++++ DATASET RECORDS

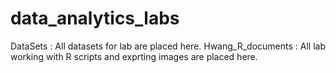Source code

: # data_analytics_labs

DataSets : All datasets for lab are placed here.
Hwang_R_documents : All lab working with R scripts and exprting images are placed here.
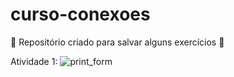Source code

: # curso-conexoes

 :rocket: Repositório criado para salvar alguns exercícios :rocket:

  Atividade 1:
 ![print_form](https://github.com/dev-Alencar/curso-conex-es/assets/59658258/89c3ebda-904f-47b0-a293-d7acb0b2a34b)
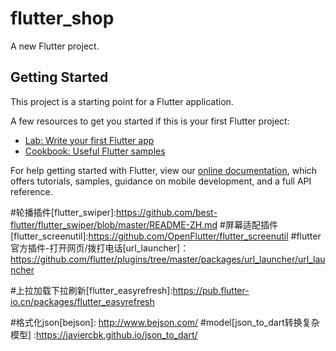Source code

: # flutter_shop

A new Flutter project.

## Getting Started

This project is a starting point for a Flutter application.

A few resources to get you started if this is your first Flutter project:

- [Lab: Write your first Flutter app](https://flutter.dev/docs/get-started/codelab)
- [Cookbook: Useful Flutter samples](https://flutter.dev/docs/cookbook)

For help getting started with Flutter, view our
[online documentation](https://flutter.dev/docs), which offers tutorials,
samples, guidance on mobile development, and a full API reference.

#轮播插件[flutter_swiper]:https://github.com/best-flutter/flutter_swiper/blob/master/README-ZH.md
#屏幕适配插件[flutter_screenutil]:https://github.com/OpenFlutter/flutter_screenutil
#flutter官方插件-打开网页/拨打电话[url_launcher]：https://github.com/flutter/plugins/tree/master/packages/url_launcher/url_launcher

#上拉加载下拉刷新[flutter_easyrefresh]:https://pub.flutter-io.cn/packages/flutter_easyrefresh

#格式化json[bejson]: http://www.bejson.com/
#model[json_to_dart转换复杂模型] :https://javiercbk.github.io/json_to_dart/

++++++++

**TASK GOAL**. Retype exactly, and only, the lines from the line holding "#屏幕适配插件[flutte" through the last line of the data; both of those lines count.

**REPLY TO THE TASK**.
#屏幕适配插件[flutter_screenutil]:https://github.com/OpenFlutter/flutter_screenutil
#flutter官方插件-打开网页/拨打电话[url_launcher]：https://github.com/flutter/plugins/tree/master/packages/url_launcher/url_launcher

#上拉加载下拉刷新[flutter_easyrefresh]:https://pub.flutter-io.cn/packages/flutter_easyrefresh

#格式化json[bejson]: http://www.bejson.com/
#model[json_to_dart转换复杂模型] :https://javiercbk.github.io/json_to_dart/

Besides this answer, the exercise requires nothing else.